━━━━━ RECORDS

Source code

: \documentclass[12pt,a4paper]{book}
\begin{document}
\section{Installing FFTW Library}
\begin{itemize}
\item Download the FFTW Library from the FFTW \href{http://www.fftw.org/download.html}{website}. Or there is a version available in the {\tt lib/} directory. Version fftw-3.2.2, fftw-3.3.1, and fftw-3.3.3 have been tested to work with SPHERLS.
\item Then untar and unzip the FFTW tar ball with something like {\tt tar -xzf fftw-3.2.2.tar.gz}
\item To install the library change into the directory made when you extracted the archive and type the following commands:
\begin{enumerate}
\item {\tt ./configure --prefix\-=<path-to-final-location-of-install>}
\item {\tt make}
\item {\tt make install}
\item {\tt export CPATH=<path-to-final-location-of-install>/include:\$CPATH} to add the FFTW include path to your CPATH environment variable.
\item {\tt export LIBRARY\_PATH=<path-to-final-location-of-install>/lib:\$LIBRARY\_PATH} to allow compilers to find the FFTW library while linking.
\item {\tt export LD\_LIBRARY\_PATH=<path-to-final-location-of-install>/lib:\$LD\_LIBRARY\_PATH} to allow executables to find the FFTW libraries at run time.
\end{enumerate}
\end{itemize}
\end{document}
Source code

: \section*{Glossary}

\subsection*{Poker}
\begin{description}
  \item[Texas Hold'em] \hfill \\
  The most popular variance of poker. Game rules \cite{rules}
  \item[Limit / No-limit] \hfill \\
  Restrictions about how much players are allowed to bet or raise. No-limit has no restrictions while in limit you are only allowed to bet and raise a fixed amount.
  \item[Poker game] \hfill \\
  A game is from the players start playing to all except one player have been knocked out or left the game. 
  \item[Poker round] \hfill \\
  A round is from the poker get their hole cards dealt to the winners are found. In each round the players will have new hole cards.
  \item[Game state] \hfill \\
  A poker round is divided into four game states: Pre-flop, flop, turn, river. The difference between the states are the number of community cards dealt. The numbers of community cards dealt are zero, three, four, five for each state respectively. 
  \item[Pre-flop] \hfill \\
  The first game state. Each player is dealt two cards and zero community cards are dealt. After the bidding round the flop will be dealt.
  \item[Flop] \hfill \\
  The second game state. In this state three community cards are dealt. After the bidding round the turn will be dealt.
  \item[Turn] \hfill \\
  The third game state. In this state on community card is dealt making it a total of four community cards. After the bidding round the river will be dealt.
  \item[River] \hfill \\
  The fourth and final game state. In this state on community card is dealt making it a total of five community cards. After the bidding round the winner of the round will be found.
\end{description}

━━━━━━━━━━

WHAT THE TASK REQUIRES >> I need every line of the data that has the word "zero"; please list them.

SOLUTION TO THIS TASK >>
  A poker round is divided into four game states: Pre-flop, flop, turn, river. The difference between the states are the number of community cards dealt. The numbers of community cards dealt are zero, three, four, five for each state respectively. 
  The first game state. Each player is dealt two cards and zero community cards are dealt. After the bidding round the flop will be dealt.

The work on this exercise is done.